I am fairly sure the anomalies that lead to relativity have to do with inconsistencies related applying Maxwell's equations in different reference frames. The speed of electromagnetic radiation in a vacuum is constant even when you switch to a moving reference frame. In addition, in the rest frame of an electron, it creates no magnetic field, but when we use a reference frame in which it's moving, the electron does create a magnetic field. Taken to an extreme, what happens then when we try to put ourselves into the rest frame of electromagnetic radiation?
I find the history of this fascinating, and you've prompted me to remind myself of it. But is the relevance to an evolution vs. creationism debate?
Not directly; I suggested it was near to a hijack; and was prompted by something in the post I was responding to.
Thermodynamics is connected to the atomic theory through statistical mechanics. Boltzmann, Gibbs, and the others certainly had atomic theory in mind when they developed the statistical connections to heat.
Again fascinating, but, relevance?
By Thermo, I was thinking of *classical* thermodynamics -- Carnot cycles, reversibility, and the like.
Yes, stat mech gives the connection: but it is a testament to the earlier scientists' genius and rigor that their principles dovetailed so well, where other areas (ultraviolet catastrophe, photoelectric effect) went AGAINST classical physics and needed the atomic theory to 'save' them, not flesh them out.
Connection to thread is through the back door. (Macroscopic properties of systems, sensitively dependent upon averaged properties of many individual components.)
I find all these questions fascinating, and I am pretty sure there are plenty of others who have investigated similar questions.
The squirrels at my university do not zigzag, they run straight to where they are going.
Odd. Every squirrel I've ever seen on the road darts back and forth as though they can't make up their minds.
Why did the chicken cross the road? To get to the other side.
Why did the squirrel cross the road? Playing chicken with the traffic.
Regarding modeling mutation rate, genetic drift, and such, there are actually many proposed models that do decent jobs of matching observations. (
Models of DNA evolution - Wikipedia, the free encyclopedia)
The Kimura two parameter model, and Jukes Cantor were the favorite ones that I learned. Many of the techniques to answer the questions you asked can be found bioinformatics coursework. Perhaps you have a second career in this field
The connection to evolution in these later questions is clear, but I am not sure how creationism ties in.[/QUOTE]
Hmm, skimmed wikipedia; interesting, but it looked more like the joke about the physicist asked to predict the best horses to bet on for a horse race, and he comes back months later saying he didn't have a definitive answer, but the case of the spherical horse was very interesting.
Codons only got mentioned in the last line; and it is codons which specify the amino acid ordering of proteins; there is no modeling nor discussion of the *feedback* from the environment to the population of individuals, and from the individuals to the alleles chosen...in other words, these models are starting at one end of a time series, with sequence S1...and comparing to a far later state of the time series, with sequence Sn. And these models are looking solely at the DNA sequence
in vitro as it were, and over time: I was considering the distribution *within a species*, and how that is a function of the environment; and then, how *that* changes over time, correlating to environmental changes.

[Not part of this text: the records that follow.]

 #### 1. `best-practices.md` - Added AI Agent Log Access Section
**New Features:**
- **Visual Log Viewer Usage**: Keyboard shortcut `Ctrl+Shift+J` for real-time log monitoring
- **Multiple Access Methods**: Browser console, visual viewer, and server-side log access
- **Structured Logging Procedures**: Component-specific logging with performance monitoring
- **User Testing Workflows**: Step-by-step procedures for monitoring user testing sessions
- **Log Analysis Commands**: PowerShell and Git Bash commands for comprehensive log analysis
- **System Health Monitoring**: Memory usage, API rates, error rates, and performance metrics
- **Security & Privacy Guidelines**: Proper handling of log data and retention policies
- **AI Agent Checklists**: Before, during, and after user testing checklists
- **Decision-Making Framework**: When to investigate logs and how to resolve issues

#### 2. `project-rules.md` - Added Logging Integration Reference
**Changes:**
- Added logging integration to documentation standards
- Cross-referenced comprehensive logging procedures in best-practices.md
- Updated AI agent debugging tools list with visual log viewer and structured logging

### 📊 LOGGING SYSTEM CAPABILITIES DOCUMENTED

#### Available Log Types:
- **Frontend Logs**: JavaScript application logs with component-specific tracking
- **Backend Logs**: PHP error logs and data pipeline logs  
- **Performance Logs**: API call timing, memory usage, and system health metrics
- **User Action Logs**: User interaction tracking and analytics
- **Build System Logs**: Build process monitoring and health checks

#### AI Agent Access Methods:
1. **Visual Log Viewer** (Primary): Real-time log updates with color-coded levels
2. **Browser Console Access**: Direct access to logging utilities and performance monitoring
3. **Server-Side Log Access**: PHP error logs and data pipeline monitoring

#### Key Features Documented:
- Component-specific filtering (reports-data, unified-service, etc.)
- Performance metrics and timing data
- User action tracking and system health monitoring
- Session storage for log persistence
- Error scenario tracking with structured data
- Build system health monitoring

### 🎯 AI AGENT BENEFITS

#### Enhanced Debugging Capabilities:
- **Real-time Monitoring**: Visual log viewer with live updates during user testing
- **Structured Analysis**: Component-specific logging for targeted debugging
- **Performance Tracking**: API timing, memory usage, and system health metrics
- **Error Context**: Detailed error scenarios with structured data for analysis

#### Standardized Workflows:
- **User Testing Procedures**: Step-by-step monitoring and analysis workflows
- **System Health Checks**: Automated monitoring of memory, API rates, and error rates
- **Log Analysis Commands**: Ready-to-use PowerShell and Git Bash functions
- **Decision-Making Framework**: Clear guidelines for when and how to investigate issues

The changes are not strictly random: for some changes to the gene, create disease states which result in the individual dying before breeding; other changes to the gene result in a survival advantage, and (over time) DNA sequences with that change show up more often in a population; but some genetic changes are the result of entire sequences being moved from one chromosome to another (resulting in correlation of certain frequency changes, rather than all independent point changes in frequency); and the survivability is dependent upon the external environment.
(Think of the nylon bug, for example (
https://en.wikipedia.org/wiki/Nylon-eating_bacteria); experiments on it basically had a bunch of germs of whatever species in a tank, incubated with plenty of moisture and heat, and no nourishment except the nylon; over time a series of mutations allowed some of the critters to *subsist* on nylon. IIRC, several rounds of the experiment showed that the same mutation kept recurring. But in the real world, you don't always get a large predation free environment, with just the one food source; this would affect the RATE at which such mutations propagate, should they occur. And presumably there are other complex organic substances which would never be able to be used as food without explicit genetic engineering.)